With the recent passage in Connecticut of a $15 minimum wage bill, Rhode Island is now at a competitive disadvantage in the region. The Massachusetts minimum wage is already $12 an hour and on a predictable and steady path to $15 by January of 2023. Connecticut’s bill will bring their minimum to $11 in October and reach $15 by June 2023. This means in a few months, Rhode Island’s low-wage workers will be behind workers in all the neighboring states and quickly falling further behind. This wouldn’t be good news anywhere, but in a state as small as Rhode Island, workers can choose to cross the border, even to work at a fast food restaurant, for higher wages.
Some have suggested that the state House (the R.I. Senate recently passed a stand-alone bill to raise the minimum wage) wants to wait to raise the minimum wage until next year because it is a good election year issue. In one sense this is right; voters have shown again and again that they care about policies to benefit low wage workers (including paid sick days and paid family leave as well as a higher minimum wage) and reward candidates that prioritize them.

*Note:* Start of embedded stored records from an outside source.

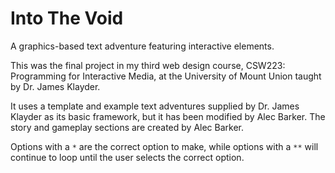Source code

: # Into The Void
A graphics-based text adventure featuring interactive elements.
 
This was the final project in my third web design course, CSW223: Programming for Interactive Media, at the University of Mount Union taught by Dr. James Klayder.
 
It uses a template and example text adventures supplied by Dr. James Klayder as its basic framework, but it has been modified by Alec Barker. The story and gameplay sections are created by Alec Barker.
 
Options with a `*` are the correct option to make, while options with a `**` will continue to loop until the user selects the correct option.
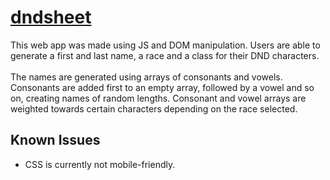 # [dndsheet](https://alxjnr.github.io/dndsheet/)

This web app was made using JS and DOM manipulation. Users are able to generate a first and last name, a race and a class for their DND characters. 
<br>
<br>
The names are generated using arrays of consonants and vowels. Consonants are added first to an empty array, followed by a vowel and so on, creating names of random lengths. Consonant and vowel arrays are weighted towards certain characters depending on the race selected.

## Known Issues

- CSS is currently not mobile-friendly.
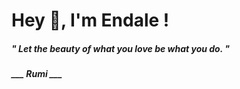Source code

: <h1 title="head"> Hey 👋, I'm Endale !</h1>

**<h5><i>" Let the beauty of what you love be what you do. "</i></h5>**

*<b>___ Rumi ___</b>*
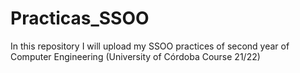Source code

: # Practicas_SSOO
In this repository I will upload my SSOO practices of second year of Computer Engineering (University of Córdoba Course 21/22)
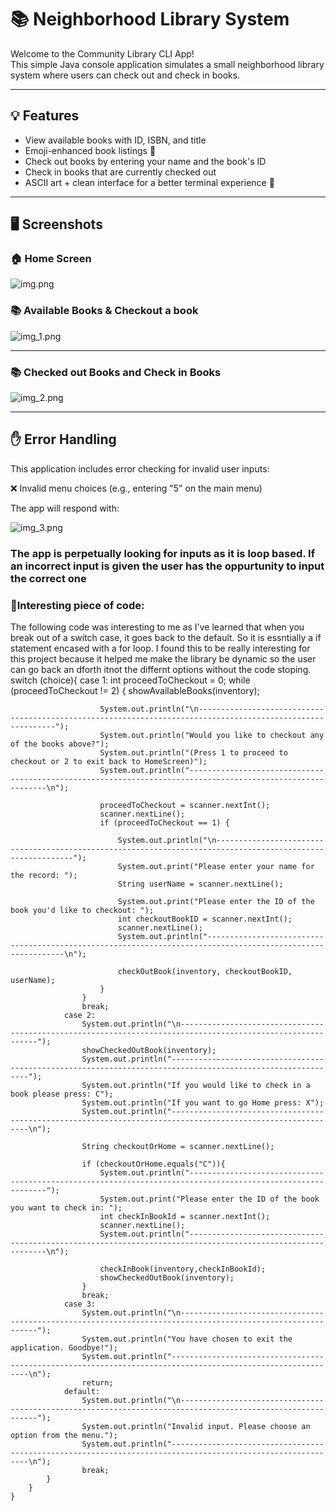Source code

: # 📚 Neighborhood Library System

Welcome to the Community Library CLI App!  
This simple Java console application simulates a small neighborhood library system where users can check out and check in books.

---

## 💡 Features

- View available books with ID, ISBN, and title
- Emoji-enhanced book listings 📖
- Check out books by entering your name and the book's ID
- Check in books that are currently checked out
- ASCII art + clean interface for a better terminal experience 🎨

---

## 🖥️ Screenshots

### 🏠 Home Screen

![img.png](img.png)

### 📚 Available Books & Checkout a book 

![img_1.png](img_1.png)

---

### 📚 Checked out Books and Check in Books
![img_2.png](img_2.png)


---

## ✋ Error Handling
This application includes error checking for invalid user inputs:

❌ Invalid menu choices (e.g., entering "5" on the main menu)

The app will respond with:

![img_3.png](img_3.png)

### The app is perpetually looking for inputs as it is loop based. If an incorrect input is given the user has the oppurtunity to input the correct one


### 🤔Interesting piece of code:
The following code was interesting to me as I've learned that when you break out of a switch case, it goes back to the default. So it is essntially a if statement encased with a for loop. I found this to be really interesting for this project because it helped me make the library be dynamic so the user can go back an dforth itnot the differnt options without the code stoping.
switch (choice){
case 1:
int proceedToCheckout = 0;
while (proceedToCheckout != 2) {
showAvailableBooks(inventory);

                        System.out.println("\n------------------------------------------------------------------------------------------------------------");
                        System.out.println("Would you like to checkout any of the books above?");
                        System.out.println("(Press 1 to proceed to checkout or 2 to exit back to HomeScreen)");
                        System.out.println("------------------------------------------------------------------------------------------------------------\n");

                        proceedToCheckout = scanner.nextInt();
                        scanner.nextLine();
                        if (proceedToCheckout == 1) {

                            System.out.println("\n------------------------------------------------------------------------------------------------------------");
                            System.out.print("Please enter your name for the record: ");
                            String userName = scanner.nextLine();

                            System.out.print("Please enter the ID of the book you'd like to checkout: ");
                            int checkoutBookID = scanner.nextInt();
                            scanner.nextLine();
                            System.out.println("------------------------------------------------------------------------------------------------------------\n");

                            checkOutBook(inventory, checkoutBookID, userName);
                        }
                    }
                    break;
                case 2:
                    System.out.println("\n------------------------------------------------------------------------------------------------------------");
                    showCheckedOutBook(inventory);
                    System.out.println("------------------------------------------------------------------------------------------------------------");
                    System.out.println("If you would like to check in a book please press: C");
                    System.out.println("If you want to go Home press: X");
                    System.out.println("------------------------------------------------------------------------------------------------------------\n");

                    String checkoutOrHome = scanner.nextLine();

                    if (checkoutOrHome.equals("C")){
                        System.out.println("------------------------------------------------------------------------------------------------------------");
                        System.out.print("Please enter the ID of the book you want to check in: ");
                        int checkInBookId = scanner.nextInt();
                        scanner.nextLine();
                        System.out.println("------------------------------------------------------------------------------------------------------------\n");

                        checkInBook(inventory,checkInBookId);
                        showCheckedOutBook(inventory);
                    }
                    break;
                case 3:
                    System.out.println("\n------------------------------------------------------------------------------------------------------------");
                    System.out.println("You have chosen to exit the application. Goodbye!");
                    System.out.println("------------------------------------------------------------------------------------------------------------\n");
                    return;
                default:
                    System.out.println("\n------------------------------------------------------------------------------------------------------------");
                    System.out.println("Invalid input. Please choose an option from the menu.");
                    System.out.println("------------------------------------------------------------------------------------------------------------\n");
                    break;
            }
        }
    }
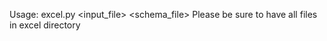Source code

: Usage:
excel.py <input_file> <schema_file> <export file>
Please be sure to have all files in excel directory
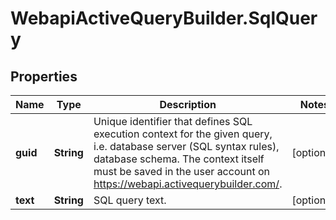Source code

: # WebapiActiveQueryBuilder.SqlQuery

## Properties
Name | Type | Description | Notes
------------ | ------------- | ------------- | -------------
**guid** | **String** | Unique identifier that defines SQL execution context for the given query, i.e. database server (SQL syntax rules),  database schema. The context itself must be saved in the user account on https://webapi.activequerybuilder.com/. | [optional] 
**text** | **String** | SQL query text. | [optional] 


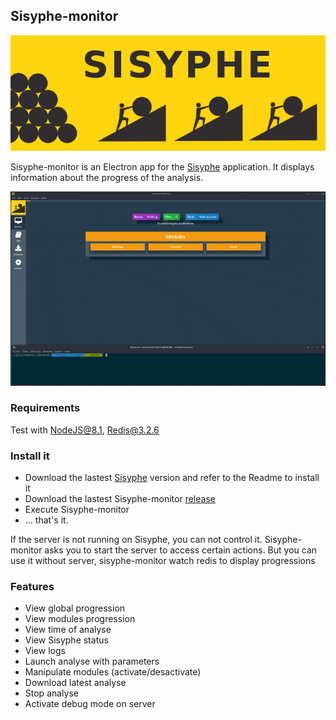 
## Sisyphe-monitor
![sisyphe](./logo-sisyphe.jpg)

Sisyphe-monitor is an Electron app for the [Sisyphe](https://github.com/istex/sisyphe) application. It displays information about the progress of the analysis.


![sisyphe](./flow.gif)

### Requirements
Test with NodeJS@8.1, Redis@3.2.6


### Install it

 - Download the lastest [Sisyphe](https://github.com/istex/sisyphe)  version and refer to the Readme to install it
 - Download the lastest Sisyphe-monitor [release](https://github.com/istex/sisyphe-monitor/releases/latest)
 - Execute Sisyphe-monitor
 - ... that's it.
 
If the server is not running on Sisyphe, you can not control it. Sisyphe-monitor asks you to start the server to access certain actions. 
But you can use it without server, sisyphe-monitor watch redis to display progressions

### Features

 - View global progression
 - View modules progression
 - View time of analyse
 - View Sisyphe status
 - View logs
 - Launch analyse with parameters 
 - Manipulate modules (activate/desactivate)
 - Download latest analyse 
 - Stop analyse
 - Activate debug mode on server
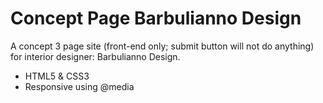 # Concept Page Barbulianno Design
A concept 3 page site (front-end only; submit button will not do anything) for interior designer: Barbulianno Design.

* HTML5 & CSS3
* Responsive using @media
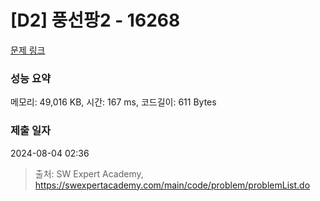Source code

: # [D2] 풍선팡2 - 16268 

[문제 링크](https://swexpertacademy.com/main/code/problem/problemDetail.do?contestProbId=AYYlGU56XOkDFARc) 

### 성능 요약

메모리: 49,016 KB, 시간: 167 ms, 코드길이: 611 Bytes

### 제출 일자

2024-08-04 02:36



> 출처: SW Expert Academy, https://swexpertacademy.com/main/code/problem/problemList.do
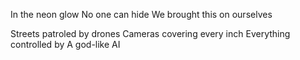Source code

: 
In the neon glow
No one can hide
We brought this on ourselves

Streets patroled by drones
Cameras covering every inch
Everything controlled by
A god-like AI


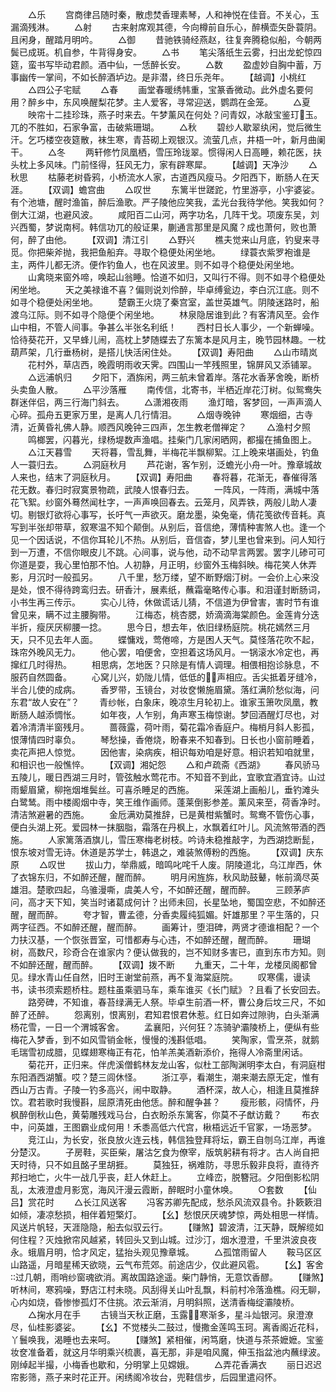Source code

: <!-- { "loadSidebar": true } -->
　　△乐
　　宫商律吕随时秦，散虑焚香理素琴，人和神悦在佳音。不关心，玉漏滴残淋。
　　△射
　　古来射席观其德，今向樽前自乐心，醉横壶矢卧蓑阴。且闲身，醒踏月明吟。
　　△御
　　昔驰铁骑经燕赵，往复奔腾稳似船，今朝两鬓已成斑。机自参，牛背得身安。
　　△书
　　笔尖落纸生云雾，扫出龙蛇惊四筵，蛮书写毕动君颜。酒中仙，一恁醉长安。
　　△数
　　盈虚妙自胸中蓄，万事幽传一掌间，不如长醉酒垆边。是非潜，终日乐尧年。
　　【越调】小桃红
　　△四公子宅赋
　　△春
　　画堂春暖绣帏重，宝篆香微动。此外虚名要何用？醉乡中，东风唤醒梨花梦。主人爱客，寻常迎送，鹦鹉在金笼。
　　△夏
　　映帘十二挂珍珠，燕子时来去。午梦薰风在何处？问青奴，冰敲宝鉴玎玉。兀的不胜如，石家争富，击破紫珊瑚。
　　△秋
　　碧纱人歇翠纨闲，觉后微生汗。乞巧楼空夜筵散，袜生寒，青苔砌上观银汉。流萤几点，井梧一叶，新月曲阑干。
　　△冬
　　两轩修竹凤凰栖，雪压玲珑翠。惯得闲人日高睡，赖花医，扶头枕上多风味。门前怪得，狂风无力，家有辟寒犀。
　　【越调】天净沙
　　△秋思
　　枯藤老树昏鸦，小桥流水人家，古道西风瘦马。夕阳西下，断肠人在天涯。
　　【双调】蟾宫曲
　　△叹世
　　东篱半世蹉跎，竹里游亭，小宇婆娑。有个池塘，醒时渔笛，醉后渔歌。严子陵他应笑我，孟光台我待学他。笑我如何？倒大江湖，也避风波。
　　咸阳百二山河，两字功名，几阵干戈。项废东吴，刘兴西蜀，梦说南柯。韩信功兀的般证果，蒯通言那里是风魔？成也萧何，败也萧何，醉了由他。
　　【双调】清江引
　　△野兴
　　樵夫觉来山月底，钓叟来寻觅。你把柴斧抛，我把鱼船弃。寻取个稳便处闲坐地。
　　绿蓑衣紫罗袍谁是主，两件儿都无济。便作钓鱼人，也在风波里。则不如寻个稳便处闲坐地。
　　山禽晓来窗外啼，唤起山翁睡。恰道不如归，又叫行不得。则不如寻个稳便处闲坐地。
　　天之美禄谁不喜？偏则说刘伶醉，毕卓缚瓮边，李白沉江底。则不如寻个稳便处闲坐地。
　　楚霸王火烧了秦宫室，盖世英雄气。阴陵迷路时，船渡乌江际。则不如寻个隐便个闲坐地。
　　林泉隐居谁到此？有客清风至。会作山中相，不管人间事。争甚么半张名利纸！
　　西村日长人事少，一个新蝉噪。恰待葵花开，又早蜂儿闹，高枕上梦随蝶去了东篱本是风月主，晚节园林趣。一枕葫芦架，几行垂杨树，是搭儿快活闲住处。
　　【双调】寿阳曲
　　△山市晴岚
　　花村外，草店西，晚霞明雨收天霁。四围山一竿残照里，锦屏风又添铺翠。
　　△远浦帆归
　　夕阳下，酒旆闲，两三航未曾着岸。落花水香茅舍晚，断桥头卖鱼人散。
　　△平沙落雁
　　南传信，北寄书，半栖近岸花汀树。似鸳鸯失群迷伴侣，两三行海门斜去。
　　△潇湘夜雨
　　渔灯暗，客梦回，一声声滴人心碎。孤舟五更家万里，是离人几行情泪。
　　△烟寺晚钟
　　寒烟细，古寺清，近黄昏礼佛人静。顺西风晚钟三四声，怎生教老僧禅定？
　　△渔村夕照
　　鸣榔罢，闪暮光，绿杨堤数声渔唱。挂柴门几家闲晒网，都撮在捕鱼图上。
　　△江天暮雪
　　天将暮，雪乱舞，半梅花半飘柳絮。江上晚来堪画处，钓鱼人一蓑归去。
　　△洞庭秋月
　　芦花谢，客乍别，泛蟾光小舟一叶。豫章城故人来也，结末了洞庭秋月。
　　【双调】寿阳曲
　　春将暮，花渐无，春催得落花无数。春归时寂寞景物疏，武陵人恨春归去。
　　一阵风，一阵雨，满城中落花飞絮。纱窗外蓦然闻杜字，一声声唤回春去。云笼月，风弄铁，两般儿助人凄切。剔银灯欲将心事写，长吁气一声欲灭。磨龙墨，染兔毫，倩花笺欲传音耗。真写到半张却带草，叙寒温不知个颠倒。从别后，音信绝，薄情种害煞人也。逢一个见一个因话说，不信你耳轮儿不热。从别后，音信杳，梦儿里也曾来到。问人知行到一万遭，不信你眼皮儿不跳。心间事，说与他，动不动早言两罢。罢字儿碜可可你道是耍，我心里怕那不怕。人初静，月正明，纱窗外玉梅斜映。梅花笑人休弄影，月沉时一般孤另。
　　八千里，愁万缕，望不断野烟汀树。一会价上心来没是处，恨不得待跨鸾归去。研香汁，展素纸，蘸霜毫略传心事。和泪谨封断肠词，小书生再三传示。
　　实心儿待，休做谎话儿猜，不信道为伊曾害，害时节有谁曾见来，瞒不过主腰胸带。
　　江梅态，桃杏腮，娇滴滴海棠颜色。金莲肯分迭半折，瘦厌厌柳腰一捻。
　　思今日，想去年，依旧绿杨庭院。桃花嫣然三月天，只不见去年人面。
　　蝶慵戏，莺倦啼，方是困人天气。莫怪落花吹不起，珠帘外晚风无力。
　　他心罢，咱便舍，空担着这场风月。一锅滚水冷定也，再撺红几时得热。
　　相思病，怎地医？只除是有情人调理。相偎相抱诊脉息，不服药自然圆备。
　　心窝儿兴，奶陇儿情，低低的声相应。舌尖抵着牙缝冷，半合儿使的成病。
　　香罗带，玉镜台，对妆奁懒施眉黛。落红满阶愁似海，问东君“故人安在”？
　　青纱帐，白象床，晚凉生月轮初上。谁家玉箫吹凤凰，教断肠人越添惆怅。
　　如年夜，人乍别，角声寒玉梅惊谢。梦回酒醒灯尽也，对着冷清清半窗残月。
　　蔷薇露，荷叶雨，菊花霜冷香庭户。梅梢月斜人影孤，恨薄情四时辜负。
　　琴愁操，香倦烧，盼春来不知春到。日长也小窗前睡着，卖花声把人惊觉。
　　因他害，染病疾，相识每劝咱是好意。相识若知咱就里，和相识也一般憔悴。
　　【双调】湘妃怨
　　△和卢疏斋《西湖》
　　春风骄马五陵儿，暖日西湖三月时，管弦触水莺花市。不知音不到此，宜歌宜酒宜诗。山过雨颦眉黛，柳拖烟堆鬓丝。可喜杀睡足的西施。
　　采莲湖上画船儿，垂钓滩头白鹭鸶。雨中楼阁烟中寺，笑王维作画师。蓬莱倒影参差。薰风来至，荷香净时。清洁煞避暑的西施。
　　金卮满劝莫推辞，已是黄柑紫蟹时。鸳鸯不管伤心事，便白头湖上死。爱园林一抹胭脂，霜落在丹枫上，水飘着红叶儿。风流煞带酒的西施。
　　人家篱落酒旗儿，雪压寒梅老树枝。吟诗未稳推敲字，为西湖捻断髭，恨东坡对雪无诗。休道是苏学士，韩退之，难装煞傅粉的西施。
　　【双调】庆东原
　　△叹世
　　拔山力，举鼎威，暗鸣叱咤千人废。阴陵道北，乌江岸西，休了衣锦东归，不如醉还醒，醒而醉。
　　明月闲旌旆，秋风助鼓鼙，帐前滴尽英雄泪。楚歌四起，乌骓漫嘶，虞美人兮，不如醉还醒，醒而醉。
　　三顾茅庐问，高才天下知，笑当时诸葛成何计？出师未回，长星坠地，蜀国空悲，不如醉还醒，醒而醉。
　　夸才智，曹孟德，分香卖履纯狐媚。奸雄那里？平生落的，只两字征西。不如醉还醒，醒而醉。
　　画筹计，堕泪碑，两贤才德谁相配？一个力扶汉基，一个恢张晋室，可惜都寿与心违，不如醉还醒，醒而醉。
　　珊瑚树，高数尺，珍奇合在谁家内？便认做我的，岂不知财多害已，直到东市方知。则不如醉还醒，醒而醉。
　　【双调】拨不断
　　九重天，二十年，龙楼凤阁都曾见。绿水青山任自然，旧时王谢堂前燕，再不复海棠庭院。
　　叹寒儒，谩读书，读书须索题桥柱。题柱虽乘驷马车，乘车谁买《长门赋》？且看了长安回去。
　　路旁碑，不知谁，春苔绿满无人祭。毕卓生前酒一杯，曹公身后坟三尺，不如醉了还醉。
　　怨离别，恨离别，君知君恨君休惹。红日如奔过隙驹，白头渐满杨花雪，一日一个渭城客舍。
　　孟襄阳，兴何狂？冻骑驴灞陵桥上，便纵有些梅花入梦香，到不如风雪销金帐，慢慢的浅斟低唱。
　　笑陶家，雪烹茶，就鹅毛瑞雪初成腊，见蝶翅寒梅正有花，怕羊羔美酒新添价，拖得人冷斋里闲话。
　　菊花开，正归来。伴虎溪僧鹤林友龙山客，似杜工部陶渊明李太白，有洞庭柑东阳酒西湖蟹。哎？楚三闾休怪。
　　浙江亭，看潮生，潮来潮去原无定，惟有西山万古青。子陵一钓多高兴，闹中取静。
　　酒杯深，故人心，相逢且莫推辞饮。君若歌时我慢斟，屈原清死由他恁。醉和醒争甚？
　　瘦形骸，闷情怀，丹枫醉倒秋山色，黄菊雕残戏马台，白衣盼杀东篱客，你莫不子猷访戴？
　　布衣中，问英雄，王图霸业成何用！禾黍高低六代宫，楸梧远近千官冢，一场恶梦。
　　竞江山，为长安，张良放火连云栈，韩信独登拜将坛，霸王自刎乌江岸，再谁分楚汉。
　　子房鞋，买臣柴，屠沽乞食为僚宰，版筑躬耕有将才。古人尚自把天时待，只不如且酩子里胡捱。
　　莫独狂，祸难防，寻思乐毅非良将，直待齐邦扫地亡，火牛一战几乎丧，赶人休赶上。
　　立峰峦，脱簪冠。夕阳倒影松阴乱，太液澄虚月影宽，海风汗漫云霞断，醉眠时小童休唤。
　　○套数
　　【仙吕】赏花时
　　△长江风送客
　　冯客苏卿先配成，愁杀风流双县令。扑簌簌泪如倾，凄凉愁损，相伴着短檠灯。
　　【幺】愁恨厌厌魂梦惊，两处相思一样情。风送片帆轻，天涯隐隐，船去似驭云行。
　　【赚煞】碧波清，江天静，既解缆如何住程？灭烛掀帘风越紧，转回头又到山城。过沙汀，烟水澄澄，千里洪波良夜永。蛾眉月明，恰才风定，猛抬头观见豫章城。
　　△孤馆雨留人
　　鞍马区区山路遥，月暗星稀天欲晓，云气布荒郊。前途店少，仅此避风雹。
　　【幺】客舍过几朝，雨哨纱窗魂欲消。离故国路途遥。柴门静悄，无意饮香醪。
　　【赚煞】听林间，寒鸦噪，野店江村未晓。风刮得关山叶乱飘，料前村冷落渔樵。闷无聊，心内如烧，昏惨惨孤灯不住挑。浓云渐消，月明斜照，送清香梅绽灞陵桥。
　　△掬水月在手
　　古镜当天秋正磨，玉露寒渐多，星斗灿银河。泉澄潦尽，仙桂影婆娑。
　　【幺】不觉楼头二鼓过，慢撒金莲鸣玉珂。离香阁近花科，丫鬟唤我，渴睡也去来呵。
　　【赚煞】紧相催，闲笃磨，快道与茶茶嬷嬷。宝鉴妆奁准备着，就这月华明乘兴梳裹，喜无那，非是咱风魔，伸玉指盆池内蘸绿波。刚绰起半撮，小梅香也歇和，分明掌上见嫦娥。
　　△弄花香满衣
　　丽日迟迟帘影筛，燕子来时花正开。闲绣阁冷妆台，兜鞋信步，后园里遣闷怀。
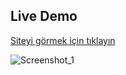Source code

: ## Live Demo

[Siteyi görmek için tıklayın](https://601a9a94822d870008b91455--ahmetseha.netlify.app/)

![Screenshot_1](https://user-images.githubusercontent.com/45859293/106749065-1ff02b80-6637-11eb-9673-0318501c1c11.png)
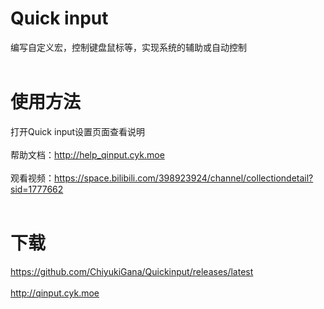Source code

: # Quick input
编写自定义宏，控制键盘鼠标等，实现系统的辅助或自动控制<br><br>

# 使用方法<br>
打开Quick input设置页面查看说明<br><br> 
帮助文档：http://help_qinput.cyk.moe<br><br> 
观看视频：https://space.bilibili.com/398923924/channel/collectiondetail?sid=1777662<br><br> 
# 下载<br>
https://github.com/ChiyukiGana/Quickinput/releases/latest<br><br> 
http://qinput.cyk.moe 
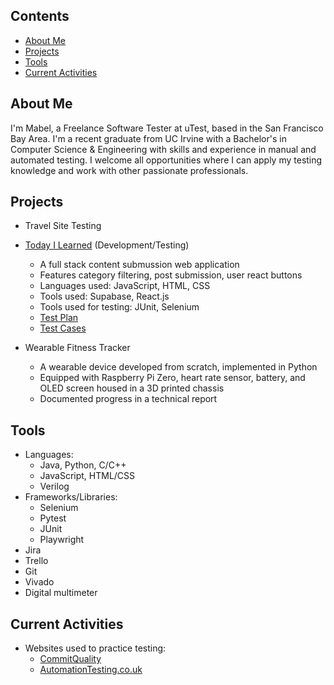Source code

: ## Contents
- [About Me](#about-me)
- [Projects](#projects)
- [Tools](#tools)
- [Current Activities](#current-activities)

## About Me

I'm Mabel, a Freelance Software Tester at uTest, based in the San Francisco Bay Area. I'm a recent graduate from UC Irvine with a Bachelor's in Computer Science & Engineering with skills and experience in manual and automated testing. I welcome all opportunities where I can apply my testing knowledge and work with other passionate professionals.

## Projects

- Travel Site Testing 

- [Today I Learned](https://til-jade.vercel.app/) (Development/Testing)
  - A full stack content submussion web application
  - Features category filtering, post submission, user react buttons
  - Languages used: JavaScript, HTML, CSS
  - Tools used: Supabase, React.js
  - Tools used for testing: JUnit, Selenium
  - [Test Plan](https://docs.google.com/spreadsheets/d/14A78SC3P_wehpYxjX0zUXgEOlh7ZEwzh8ahoZmUkGC4/edit?usp=sharing)
  - [Test Cases](https://github.com/book-end/TIL-App-Tests)

- Wearable Fitness Tracker
  - A wearable device developed from scratch, implemented in Python
  - Equipped with Raspberry Pi Zero, heart rate sensor, battery, and OLED screen housed in a 3D printed chassis
  - Documented progress in a technical report

## Tools

- Languages:
  - Java, Python, C/C++
  - JavaScript, HTML/CSS
  - Verilog
- Frameworks/Libraries:
  - Selenium
  - Pytest
  - JUnit
  - Playwright
- Jira
- Trello
- Git
- Vivado
- Digital multimeter

## Current Activities

- Websites used to practice testing:
  - [CommitQuality](https://commitquality.com/)
  - [AutomationTesting.co.uk](https://www.automationtesting.co.uk/index.html)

But waiting to raise wage is wrong. First, low wage workers actually need the raise and they need it now. The current minimum wage is far less than even a single adult needs to live on and a sizeable portion of minimum wage workers are actually trying to support families. Second, by waiting, we fall further behind and lose out on the opportunity to create a gradual, predictable schedule of increases. Businesses would be far better off with increases every year that get us to $15 an hour over time. They could plan and prepare. That is exactly what Massachusetts and Connecticut have done. Instead, Rhode Island is opting to be piecemeal and unpredictable, as well as trailing surrounding states. It is unjust to struggling workers and unfair to businesses too.
Beyond the impact on workers and businesses, legislators are missing the bigger point. Voters want legislators to take action on economic justice issues. Raising the minimum wage was integral to the platforms of the 2018 progressive candidates who took on conservative Democrats - backed by Party leadership - and won. With elections coming up in 2020, punting on economic justice for one more year is a bad look. Legislative leaders say they want to keep Rhode Island competitive but by holding the state back on wages, they’re setting the state back overall and harming their own political futures.
Rhode Island Working Families and others have long advocated for a $15 an hour minimum wage, reached with predictable increases over a few years. The simplest and best way for lawmakers to invest in Rhode Island workers, families, and communities is to pass the $15 minimum wage bill (S508 / H5957). This gradual approach to reaching $15 was supported by a sizeable majority of Rhode Island voters even before it became the law in our neighboring states. Failing that, at the very least, the legislature should pass a one-year increase to invest in workers this year and keep them from falling further behind.
Georgia Hollister Isman is state director of the Rhode Island Working Families Party.